DATA FOR THIS TASK START
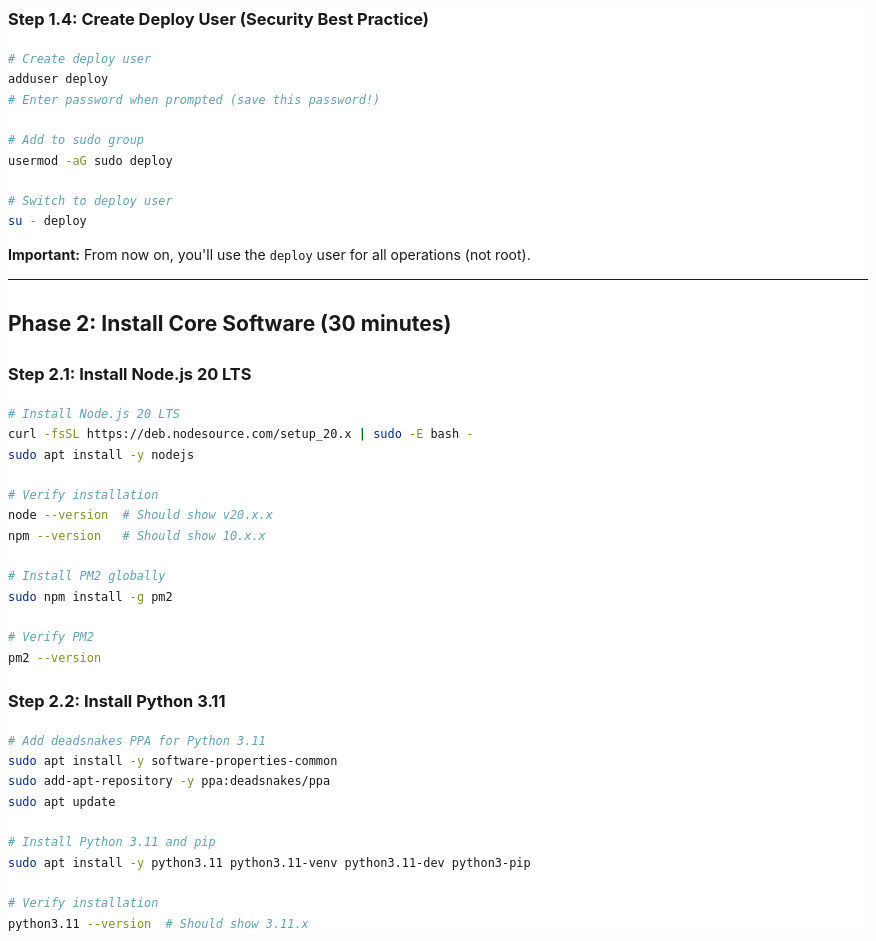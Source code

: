 ### Step 1.4: Create Deploy User (Security Best Practice)

```bash
# Create deploy user
adduser deploy
# Enter password when prompted (save this password!)

# Add to sudo group
usermod -aG sudo deploy

# Switch to deploy user
su - deploy
```

**Important:** From now on, you'll use the `deploy` user for all operations (not root).

---

## Phase 2: Install Core Software (30 minutes)

### Step 2.1: Install Node.js 20 LTS

```bash
# Install Node.js 20 LTS
curl -fsSL https://deb.nodesource.com/setup_20.x | sudo -E bash -
sudo apt install -y nodejs

# Verify installation
node --version  # Should show v20.x.x
npm --version   # Should show 10.x.x

# Install PM2 globally
sudo npm install -g pm2

# Verify PM2
pm2 --version
```

### Step 2.2: Install Python 3.11

```bash
# Add deadsnakes PPA for Python 3.11
sudo apt install -y software-properties-common
sudo add-apt-repository -y ppa:deadsnakes/ppa
sudo apt update

# Install Python 3.11 and pip
sudo apt install -y python3.11 python3.11-venv python3.11-dev python3-pip

# Verify installation
python3.11 --version  # Should show 3.11.x
```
DATA FOR THIS TASK END
WORK TASK :: Could you copy, exactly and with no pictures, each line from the first one above to the line holding "## Phase 2: Install"?

EXERCISE SOLUTION ::
Source code

: ### Step 1.4: Create Deploy User (Security Best Practice)

```bash
# Create deploy user
adduser deploy
# Enter password when prompted (save this password!)

# Add to sudo group
usermod -aG sudo deploy

# Switch to deploy user
su - deploy
```

**Important:** From now on, you'll use the `deploy` user for all operations (not root).

---

## Phase 2: Install Core Software (30 minutes)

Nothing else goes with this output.